Source material START
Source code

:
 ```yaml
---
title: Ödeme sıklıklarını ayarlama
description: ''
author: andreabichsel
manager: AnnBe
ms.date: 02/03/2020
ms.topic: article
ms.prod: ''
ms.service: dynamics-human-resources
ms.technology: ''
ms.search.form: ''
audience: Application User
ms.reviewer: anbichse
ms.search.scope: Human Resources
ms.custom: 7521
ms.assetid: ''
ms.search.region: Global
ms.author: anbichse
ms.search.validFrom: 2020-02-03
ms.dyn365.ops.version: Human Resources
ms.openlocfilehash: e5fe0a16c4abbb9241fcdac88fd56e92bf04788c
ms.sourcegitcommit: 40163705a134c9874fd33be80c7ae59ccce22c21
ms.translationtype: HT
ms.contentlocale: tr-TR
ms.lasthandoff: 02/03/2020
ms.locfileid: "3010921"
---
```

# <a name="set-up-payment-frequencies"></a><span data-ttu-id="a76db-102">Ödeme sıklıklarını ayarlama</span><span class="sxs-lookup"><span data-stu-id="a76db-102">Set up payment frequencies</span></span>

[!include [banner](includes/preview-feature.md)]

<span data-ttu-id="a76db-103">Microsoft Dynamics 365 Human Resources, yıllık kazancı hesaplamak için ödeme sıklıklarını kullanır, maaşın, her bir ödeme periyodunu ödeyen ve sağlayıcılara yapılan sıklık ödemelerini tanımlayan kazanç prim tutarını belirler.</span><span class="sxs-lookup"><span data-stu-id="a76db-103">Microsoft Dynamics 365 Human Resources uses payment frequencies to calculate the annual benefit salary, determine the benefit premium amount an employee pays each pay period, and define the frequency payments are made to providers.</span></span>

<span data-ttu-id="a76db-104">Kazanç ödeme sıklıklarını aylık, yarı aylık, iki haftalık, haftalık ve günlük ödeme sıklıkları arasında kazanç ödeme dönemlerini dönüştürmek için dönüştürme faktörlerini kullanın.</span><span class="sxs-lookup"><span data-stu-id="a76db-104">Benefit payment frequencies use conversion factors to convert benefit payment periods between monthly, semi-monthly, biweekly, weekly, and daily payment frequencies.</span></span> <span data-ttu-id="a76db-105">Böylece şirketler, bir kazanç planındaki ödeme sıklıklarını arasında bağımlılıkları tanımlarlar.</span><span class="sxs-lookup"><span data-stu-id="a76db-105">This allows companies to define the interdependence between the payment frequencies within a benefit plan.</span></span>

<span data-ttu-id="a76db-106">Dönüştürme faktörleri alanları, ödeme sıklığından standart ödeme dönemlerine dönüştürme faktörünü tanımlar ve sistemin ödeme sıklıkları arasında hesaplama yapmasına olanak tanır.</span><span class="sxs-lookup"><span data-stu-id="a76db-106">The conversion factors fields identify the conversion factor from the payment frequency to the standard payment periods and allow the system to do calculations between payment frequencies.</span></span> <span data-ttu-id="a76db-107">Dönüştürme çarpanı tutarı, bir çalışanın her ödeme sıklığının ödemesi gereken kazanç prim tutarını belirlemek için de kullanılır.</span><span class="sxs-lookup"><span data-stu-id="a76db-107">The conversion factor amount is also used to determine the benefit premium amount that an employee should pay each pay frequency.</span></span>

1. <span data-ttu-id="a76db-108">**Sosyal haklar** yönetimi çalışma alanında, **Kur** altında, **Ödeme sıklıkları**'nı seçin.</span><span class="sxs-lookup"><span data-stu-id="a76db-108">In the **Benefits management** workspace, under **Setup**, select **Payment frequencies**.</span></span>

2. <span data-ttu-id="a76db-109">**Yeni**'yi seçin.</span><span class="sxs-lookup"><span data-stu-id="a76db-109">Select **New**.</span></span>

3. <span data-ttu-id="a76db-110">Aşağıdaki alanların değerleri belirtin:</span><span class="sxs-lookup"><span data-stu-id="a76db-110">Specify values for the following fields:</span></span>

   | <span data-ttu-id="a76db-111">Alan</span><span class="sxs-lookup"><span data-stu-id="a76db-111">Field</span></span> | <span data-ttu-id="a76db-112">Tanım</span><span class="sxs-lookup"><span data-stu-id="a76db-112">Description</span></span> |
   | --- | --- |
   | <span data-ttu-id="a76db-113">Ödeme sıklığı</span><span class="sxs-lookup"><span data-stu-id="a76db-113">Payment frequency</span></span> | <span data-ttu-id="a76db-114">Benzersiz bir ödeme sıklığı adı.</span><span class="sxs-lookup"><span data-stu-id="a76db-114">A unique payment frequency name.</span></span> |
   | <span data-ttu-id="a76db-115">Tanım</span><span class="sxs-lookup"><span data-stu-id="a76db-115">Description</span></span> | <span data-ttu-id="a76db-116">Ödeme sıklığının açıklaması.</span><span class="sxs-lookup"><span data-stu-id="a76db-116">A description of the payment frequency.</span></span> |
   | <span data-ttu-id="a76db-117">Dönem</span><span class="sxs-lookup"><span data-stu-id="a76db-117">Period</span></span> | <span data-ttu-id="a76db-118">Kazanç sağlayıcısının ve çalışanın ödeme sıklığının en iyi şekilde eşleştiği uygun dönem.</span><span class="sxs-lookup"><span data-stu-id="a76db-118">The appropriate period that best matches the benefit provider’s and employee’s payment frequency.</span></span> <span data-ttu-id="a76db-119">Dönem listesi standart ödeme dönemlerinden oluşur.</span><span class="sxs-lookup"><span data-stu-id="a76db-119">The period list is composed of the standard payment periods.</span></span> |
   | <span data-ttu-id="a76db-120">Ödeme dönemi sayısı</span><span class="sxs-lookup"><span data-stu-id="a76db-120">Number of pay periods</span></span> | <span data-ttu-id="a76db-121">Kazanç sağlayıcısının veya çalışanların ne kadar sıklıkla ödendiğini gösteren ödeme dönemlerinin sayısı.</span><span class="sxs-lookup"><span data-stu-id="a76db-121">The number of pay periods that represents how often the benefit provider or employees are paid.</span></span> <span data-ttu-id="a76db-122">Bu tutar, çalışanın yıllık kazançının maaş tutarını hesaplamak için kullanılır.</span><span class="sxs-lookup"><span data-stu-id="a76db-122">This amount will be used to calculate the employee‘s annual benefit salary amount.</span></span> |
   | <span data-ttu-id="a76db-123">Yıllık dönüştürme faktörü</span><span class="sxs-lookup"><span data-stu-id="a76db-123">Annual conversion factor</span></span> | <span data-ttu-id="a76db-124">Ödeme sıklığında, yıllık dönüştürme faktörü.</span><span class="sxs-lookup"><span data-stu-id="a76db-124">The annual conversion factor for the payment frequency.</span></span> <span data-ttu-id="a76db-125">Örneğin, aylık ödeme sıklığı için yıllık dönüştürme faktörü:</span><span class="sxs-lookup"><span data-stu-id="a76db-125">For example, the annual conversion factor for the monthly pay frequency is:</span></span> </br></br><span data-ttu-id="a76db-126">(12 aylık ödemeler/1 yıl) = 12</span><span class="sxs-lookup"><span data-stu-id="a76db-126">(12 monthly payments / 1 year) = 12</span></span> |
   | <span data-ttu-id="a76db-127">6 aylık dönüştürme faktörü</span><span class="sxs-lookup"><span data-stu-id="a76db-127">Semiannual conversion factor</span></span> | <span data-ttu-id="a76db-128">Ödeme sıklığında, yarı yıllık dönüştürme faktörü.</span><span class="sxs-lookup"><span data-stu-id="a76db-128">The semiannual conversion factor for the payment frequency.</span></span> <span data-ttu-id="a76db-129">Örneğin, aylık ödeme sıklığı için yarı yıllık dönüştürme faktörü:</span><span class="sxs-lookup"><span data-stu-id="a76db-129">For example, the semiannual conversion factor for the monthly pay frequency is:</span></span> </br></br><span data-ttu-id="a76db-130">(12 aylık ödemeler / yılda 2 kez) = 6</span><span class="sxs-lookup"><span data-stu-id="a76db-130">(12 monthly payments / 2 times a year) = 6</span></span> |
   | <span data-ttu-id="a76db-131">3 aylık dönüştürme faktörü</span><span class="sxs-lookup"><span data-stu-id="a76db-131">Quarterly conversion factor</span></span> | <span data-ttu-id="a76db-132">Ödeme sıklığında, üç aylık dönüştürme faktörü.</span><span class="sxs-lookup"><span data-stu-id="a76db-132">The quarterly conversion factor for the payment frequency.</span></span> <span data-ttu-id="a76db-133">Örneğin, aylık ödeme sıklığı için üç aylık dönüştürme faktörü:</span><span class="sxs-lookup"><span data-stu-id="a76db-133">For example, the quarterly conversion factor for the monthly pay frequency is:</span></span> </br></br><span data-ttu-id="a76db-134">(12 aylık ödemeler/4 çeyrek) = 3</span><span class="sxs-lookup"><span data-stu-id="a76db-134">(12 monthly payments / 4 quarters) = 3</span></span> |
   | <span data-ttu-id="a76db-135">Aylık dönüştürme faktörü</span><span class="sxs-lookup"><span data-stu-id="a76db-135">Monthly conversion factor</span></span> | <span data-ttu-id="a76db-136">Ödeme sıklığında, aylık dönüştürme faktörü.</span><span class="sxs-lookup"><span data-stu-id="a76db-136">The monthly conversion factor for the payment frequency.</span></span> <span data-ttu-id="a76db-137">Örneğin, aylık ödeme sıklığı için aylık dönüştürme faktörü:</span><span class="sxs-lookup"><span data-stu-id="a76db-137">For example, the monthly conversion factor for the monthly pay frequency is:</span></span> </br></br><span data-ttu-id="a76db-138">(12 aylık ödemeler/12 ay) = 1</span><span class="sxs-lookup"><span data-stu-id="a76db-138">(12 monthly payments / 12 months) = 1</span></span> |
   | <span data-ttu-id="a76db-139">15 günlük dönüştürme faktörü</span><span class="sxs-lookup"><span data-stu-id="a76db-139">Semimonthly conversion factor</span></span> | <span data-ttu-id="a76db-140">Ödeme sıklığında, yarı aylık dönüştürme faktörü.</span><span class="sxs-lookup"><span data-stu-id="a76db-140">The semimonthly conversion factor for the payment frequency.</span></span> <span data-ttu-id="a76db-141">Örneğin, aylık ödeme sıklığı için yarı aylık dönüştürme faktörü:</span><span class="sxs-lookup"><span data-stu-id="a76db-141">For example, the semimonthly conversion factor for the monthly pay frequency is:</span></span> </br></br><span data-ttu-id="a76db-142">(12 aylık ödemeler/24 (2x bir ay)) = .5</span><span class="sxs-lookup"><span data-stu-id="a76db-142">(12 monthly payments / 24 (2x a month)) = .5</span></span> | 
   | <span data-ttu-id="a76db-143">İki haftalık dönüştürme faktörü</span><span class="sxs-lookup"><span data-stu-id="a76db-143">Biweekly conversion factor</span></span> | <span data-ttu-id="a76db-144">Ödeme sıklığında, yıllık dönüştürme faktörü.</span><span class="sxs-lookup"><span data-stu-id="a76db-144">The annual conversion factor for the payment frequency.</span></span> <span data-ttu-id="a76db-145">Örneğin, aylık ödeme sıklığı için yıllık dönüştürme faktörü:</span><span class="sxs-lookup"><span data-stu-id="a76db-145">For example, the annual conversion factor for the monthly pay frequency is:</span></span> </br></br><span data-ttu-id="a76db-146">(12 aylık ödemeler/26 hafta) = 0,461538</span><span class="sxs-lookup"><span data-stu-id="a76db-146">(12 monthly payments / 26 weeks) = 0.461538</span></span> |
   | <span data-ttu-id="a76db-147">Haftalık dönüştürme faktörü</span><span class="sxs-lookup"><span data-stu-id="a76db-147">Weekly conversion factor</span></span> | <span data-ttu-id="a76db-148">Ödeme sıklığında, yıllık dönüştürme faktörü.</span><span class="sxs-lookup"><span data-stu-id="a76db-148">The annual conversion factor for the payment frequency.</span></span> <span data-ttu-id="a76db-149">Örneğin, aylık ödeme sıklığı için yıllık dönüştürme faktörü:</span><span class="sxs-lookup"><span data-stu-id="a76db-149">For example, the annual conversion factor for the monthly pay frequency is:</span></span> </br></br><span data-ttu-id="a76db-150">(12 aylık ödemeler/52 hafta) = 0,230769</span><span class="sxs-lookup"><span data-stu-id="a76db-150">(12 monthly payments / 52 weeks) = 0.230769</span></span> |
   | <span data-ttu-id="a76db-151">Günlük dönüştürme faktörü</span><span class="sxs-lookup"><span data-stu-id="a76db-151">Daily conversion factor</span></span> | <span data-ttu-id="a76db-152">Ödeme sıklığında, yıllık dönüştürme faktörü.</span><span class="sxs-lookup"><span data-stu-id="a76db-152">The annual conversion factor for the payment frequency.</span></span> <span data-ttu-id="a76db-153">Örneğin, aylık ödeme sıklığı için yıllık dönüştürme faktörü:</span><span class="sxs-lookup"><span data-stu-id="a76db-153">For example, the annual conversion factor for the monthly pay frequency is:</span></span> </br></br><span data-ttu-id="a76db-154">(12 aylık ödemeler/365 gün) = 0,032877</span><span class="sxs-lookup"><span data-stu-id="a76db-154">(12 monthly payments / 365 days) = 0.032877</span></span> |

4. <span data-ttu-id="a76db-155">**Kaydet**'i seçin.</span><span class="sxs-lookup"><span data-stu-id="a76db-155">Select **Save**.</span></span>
Source material END
§ **Task objective**
Within the data, how many lines hold "author"? Respond with only the number.

§ **Response to the exercise**
2